Two people who commissioned it on Windows 7 Professional computers now can’t entrance a mechanism removing summary on Startup “user form not found.” Then underneath it says fine — they click fine and it logs off. Then it comes behind and a same thing happens.
What to do?
We’re seeing reports of Win7 rags that are checked, unchecked, infrequently disappearing, spasmodic reappearing, and declining into skinny air. Don’t be concerned. Microsoft doesn’t know why, either.

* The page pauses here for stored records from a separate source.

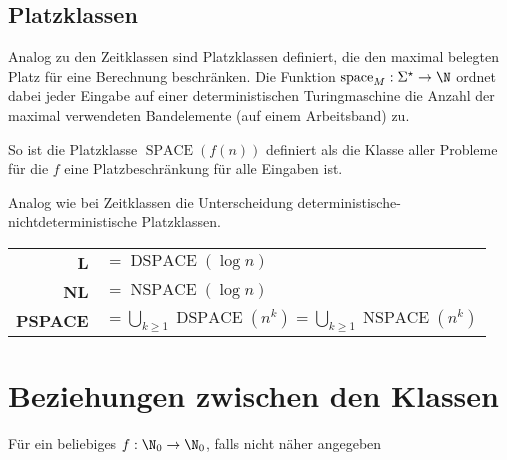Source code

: \subsection{Platzklassen}
Analog zu den Zeitklassen sind Platzklassen definiert, die den maximal belegten Platz für eine Berechnung beschränken. Die Funktion $\mathrm{space}_M:\Sigma^\star\rightarrow \N$ ordnet dabei jeder Eingabe auf einer deterministischen Turingmaschine die Anzahl der maximal verwendeten Bandelemente (auf einem Arbeitsband) zu.

So ist die Platzklasse $\operatorname{SPACE}(f(n))$ definiert als die Klasse aller Probleme für die $f$ eine Platzbeschränkung für alle Eingaben ist.

Analog wie bei Zeitklassen die Unterscheidung deterministische-nichtdeterministische Platzklassen.
\begin{center}
	\renewcommand{\arraystretch}{2}
	\begin{tabular}{rl}
		\textbf{L}&$=\operatorname{DSPACE}(\log n)$\\
		\textbf{NL}&$=\operatorname{NSPACE}(\log n)$\\
		\textbf{PSPACE}&$=\displaystyle\bigcup_{k\geq 1} \operatorname{DSPACE}(n^k)=\bigcup_{k\geq 1} \operatorname{NSPACE}(n^k)$
	\end{tabular}
\end{center}

\section{Beziehungen zwischen den Klassen}
Für ein beliebiges $f:\N_0\rightarrow\N_0$, falls nicht näher angegeben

For a non-Win7 patches, there’s no evident need to implement anything. If a rise phunnies feverishness up, we’ll keep we posted, though for now a situation’s unbelievably formidable and devolving rapidly.
Thanks, as always, to MrBrian, abbodi86, PKCano, and all of a people during AskWoody who reason Microsoft’s patching feet to a fire.
Join us for a latest compassion on a AskWoody Lounge.